### Record set

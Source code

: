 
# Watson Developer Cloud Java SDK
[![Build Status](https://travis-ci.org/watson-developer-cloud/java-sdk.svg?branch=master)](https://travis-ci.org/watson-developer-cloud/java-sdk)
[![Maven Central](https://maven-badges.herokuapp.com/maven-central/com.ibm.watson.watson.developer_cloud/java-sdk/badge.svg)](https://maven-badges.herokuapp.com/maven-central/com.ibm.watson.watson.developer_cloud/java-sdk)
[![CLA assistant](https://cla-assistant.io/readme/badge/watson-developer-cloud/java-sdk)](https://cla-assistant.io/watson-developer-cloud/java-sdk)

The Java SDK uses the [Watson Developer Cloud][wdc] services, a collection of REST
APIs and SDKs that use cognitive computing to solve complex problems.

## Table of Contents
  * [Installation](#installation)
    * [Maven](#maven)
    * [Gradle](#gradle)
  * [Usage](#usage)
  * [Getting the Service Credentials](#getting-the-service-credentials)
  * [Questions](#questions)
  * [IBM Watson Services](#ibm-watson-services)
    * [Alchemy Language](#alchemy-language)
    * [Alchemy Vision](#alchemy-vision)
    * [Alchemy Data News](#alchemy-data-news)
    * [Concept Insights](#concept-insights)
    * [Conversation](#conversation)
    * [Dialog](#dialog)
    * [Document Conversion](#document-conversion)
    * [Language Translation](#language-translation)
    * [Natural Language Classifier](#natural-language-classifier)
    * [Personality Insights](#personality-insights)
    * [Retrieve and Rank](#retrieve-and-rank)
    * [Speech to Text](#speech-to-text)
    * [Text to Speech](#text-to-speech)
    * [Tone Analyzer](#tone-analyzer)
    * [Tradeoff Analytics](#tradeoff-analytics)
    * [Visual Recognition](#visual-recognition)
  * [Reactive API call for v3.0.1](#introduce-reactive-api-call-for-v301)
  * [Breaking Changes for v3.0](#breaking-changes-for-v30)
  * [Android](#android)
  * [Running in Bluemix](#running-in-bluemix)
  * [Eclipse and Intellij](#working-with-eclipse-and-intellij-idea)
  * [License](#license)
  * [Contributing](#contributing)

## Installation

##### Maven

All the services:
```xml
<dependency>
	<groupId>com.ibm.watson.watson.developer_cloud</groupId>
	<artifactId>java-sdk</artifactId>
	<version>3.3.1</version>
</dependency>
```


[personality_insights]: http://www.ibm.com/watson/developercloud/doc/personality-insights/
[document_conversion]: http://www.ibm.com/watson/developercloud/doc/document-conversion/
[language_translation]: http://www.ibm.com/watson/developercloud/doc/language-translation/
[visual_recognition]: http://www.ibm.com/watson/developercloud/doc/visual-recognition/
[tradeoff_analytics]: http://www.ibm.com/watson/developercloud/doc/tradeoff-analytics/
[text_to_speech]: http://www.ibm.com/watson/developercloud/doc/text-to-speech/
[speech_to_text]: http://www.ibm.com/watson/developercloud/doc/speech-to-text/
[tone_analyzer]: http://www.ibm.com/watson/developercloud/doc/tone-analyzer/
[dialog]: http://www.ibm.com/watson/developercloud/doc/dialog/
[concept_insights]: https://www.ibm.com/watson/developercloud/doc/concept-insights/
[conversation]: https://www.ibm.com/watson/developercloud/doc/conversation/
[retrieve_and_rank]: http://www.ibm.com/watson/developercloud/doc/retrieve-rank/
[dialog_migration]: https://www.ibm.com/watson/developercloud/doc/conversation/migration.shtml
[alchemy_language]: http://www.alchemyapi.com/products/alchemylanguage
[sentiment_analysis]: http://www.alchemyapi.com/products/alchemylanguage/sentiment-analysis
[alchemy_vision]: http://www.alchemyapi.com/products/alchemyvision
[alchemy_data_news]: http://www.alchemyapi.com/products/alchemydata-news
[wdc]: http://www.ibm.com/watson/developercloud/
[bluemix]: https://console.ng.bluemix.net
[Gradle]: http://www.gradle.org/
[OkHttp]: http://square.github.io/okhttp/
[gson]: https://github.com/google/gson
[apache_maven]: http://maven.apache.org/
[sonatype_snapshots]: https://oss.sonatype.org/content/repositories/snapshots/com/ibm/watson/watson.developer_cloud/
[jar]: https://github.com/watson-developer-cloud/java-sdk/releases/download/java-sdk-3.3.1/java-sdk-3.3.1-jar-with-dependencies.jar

######
### Record set

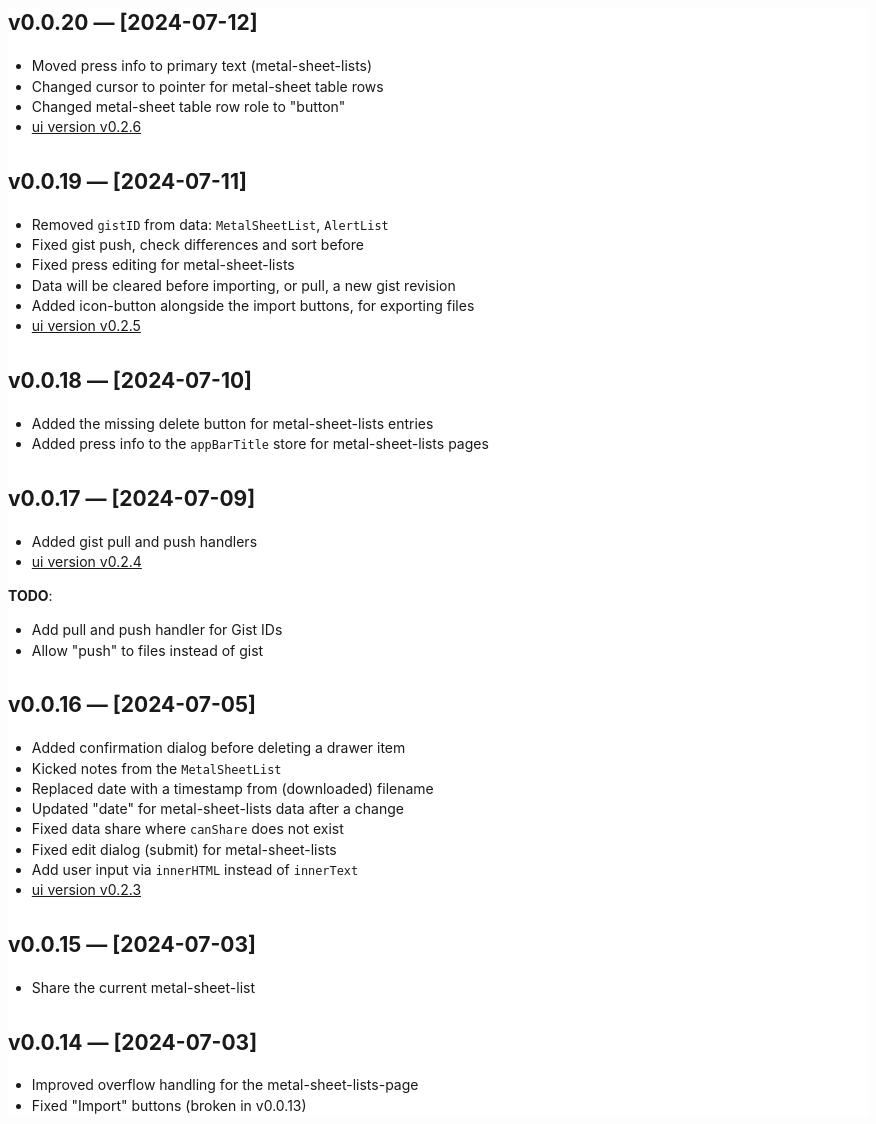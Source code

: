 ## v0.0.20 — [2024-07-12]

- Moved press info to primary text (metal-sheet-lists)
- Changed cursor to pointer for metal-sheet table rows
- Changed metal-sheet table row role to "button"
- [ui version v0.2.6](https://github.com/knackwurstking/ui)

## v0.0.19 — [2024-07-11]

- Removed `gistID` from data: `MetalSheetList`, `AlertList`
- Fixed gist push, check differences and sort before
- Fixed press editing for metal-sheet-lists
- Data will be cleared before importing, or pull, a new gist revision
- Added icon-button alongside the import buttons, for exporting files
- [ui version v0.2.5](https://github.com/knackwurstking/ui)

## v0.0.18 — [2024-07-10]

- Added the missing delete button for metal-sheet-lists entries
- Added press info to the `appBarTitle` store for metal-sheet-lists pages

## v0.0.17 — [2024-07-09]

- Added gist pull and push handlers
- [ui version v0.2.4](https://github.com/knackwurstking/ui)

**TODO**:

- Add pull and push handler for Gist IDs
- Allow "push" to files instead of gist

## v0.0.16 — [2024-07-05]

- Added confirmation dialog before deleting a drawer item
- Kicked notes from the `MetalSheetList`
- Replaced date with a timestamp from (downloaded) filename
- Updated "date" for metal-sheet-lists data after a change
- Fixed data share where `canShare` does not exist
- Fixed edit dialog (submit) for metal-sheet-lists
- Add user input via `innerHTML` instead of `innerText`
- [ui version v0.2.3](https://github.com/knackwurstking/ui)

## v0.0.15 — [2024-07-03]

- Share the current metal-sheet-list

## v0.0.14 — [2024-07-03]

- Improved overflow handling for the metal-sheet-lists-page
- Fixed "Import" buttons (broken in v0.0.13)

######
### Record set

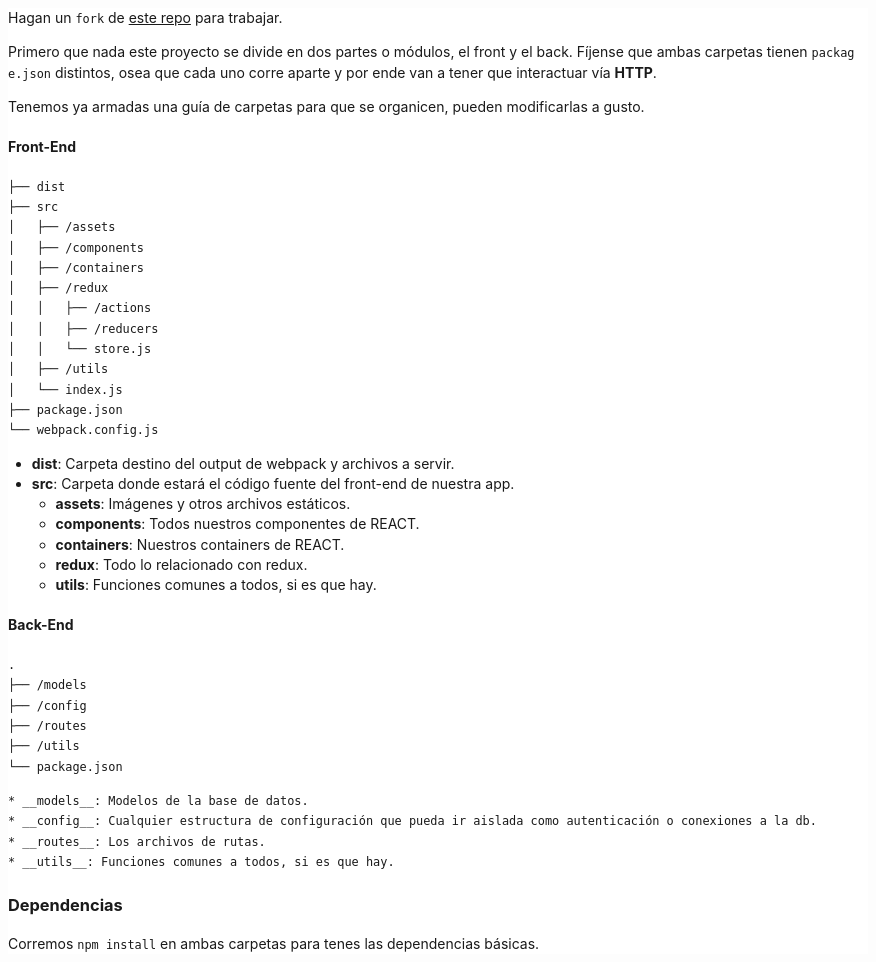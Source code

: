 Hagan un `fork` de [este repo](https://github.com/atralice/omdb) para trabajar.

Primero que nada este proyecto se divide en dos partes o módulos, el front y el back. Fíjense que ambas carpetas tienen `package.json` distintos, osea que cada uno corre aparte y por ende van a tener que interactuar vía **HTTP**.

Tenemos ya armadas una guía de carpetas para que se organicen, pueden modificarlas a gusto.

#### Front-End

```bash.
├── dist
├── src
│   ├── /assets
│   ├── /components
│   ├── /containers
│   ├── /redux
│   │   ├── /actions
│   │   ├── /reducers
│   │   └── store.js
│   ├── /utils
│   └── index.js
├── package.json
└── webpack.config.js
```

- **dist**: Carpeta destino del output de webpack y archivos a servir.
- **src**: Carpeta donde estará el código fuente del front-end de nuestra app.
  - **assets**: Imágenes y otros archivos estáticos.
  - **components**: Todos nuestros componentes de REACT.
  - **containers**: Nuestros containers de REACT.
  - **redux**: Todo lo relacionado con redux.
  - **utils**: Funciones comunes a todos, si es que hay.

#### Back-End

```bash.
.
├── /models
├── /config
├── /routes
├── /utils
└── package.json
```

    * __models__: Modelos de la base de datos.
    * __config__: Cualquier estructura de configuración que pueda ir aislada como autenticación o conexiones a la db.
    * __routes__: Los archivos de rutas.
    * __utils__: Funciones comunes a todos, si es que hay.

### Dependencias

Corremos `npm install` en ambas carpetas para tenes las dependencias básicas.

######

- _Task objective_
Could you retype exactly the lines above, starting at the line that contains "v0.0.20 — [2024-07-12]" and ending at the line that contains "- Added icon-button", and nothing more?

- _Exercise answer_
: ## v0.0.20 — [2024-07-12]

- Moved press info to primary text (metal-sheet-lists)
- Changed cursor to pointer for metal-sheet table rows
- Changed metal-sheet table row role to "button"
- [ui version v0.2.6](https://github.com/knackwurstking/ui)

## v0.0.19 — [2024-07-11]

- Removed `gistID` from data: `MetalSheetList`, `AlertList`
- Fixed gist push, check differences and sort before
- Fixed press editing for metal-sheet-lists
- Data will be cleared before importing, or pull, a new gist revision
- Added icon-button alongside the import buttons, for exporting files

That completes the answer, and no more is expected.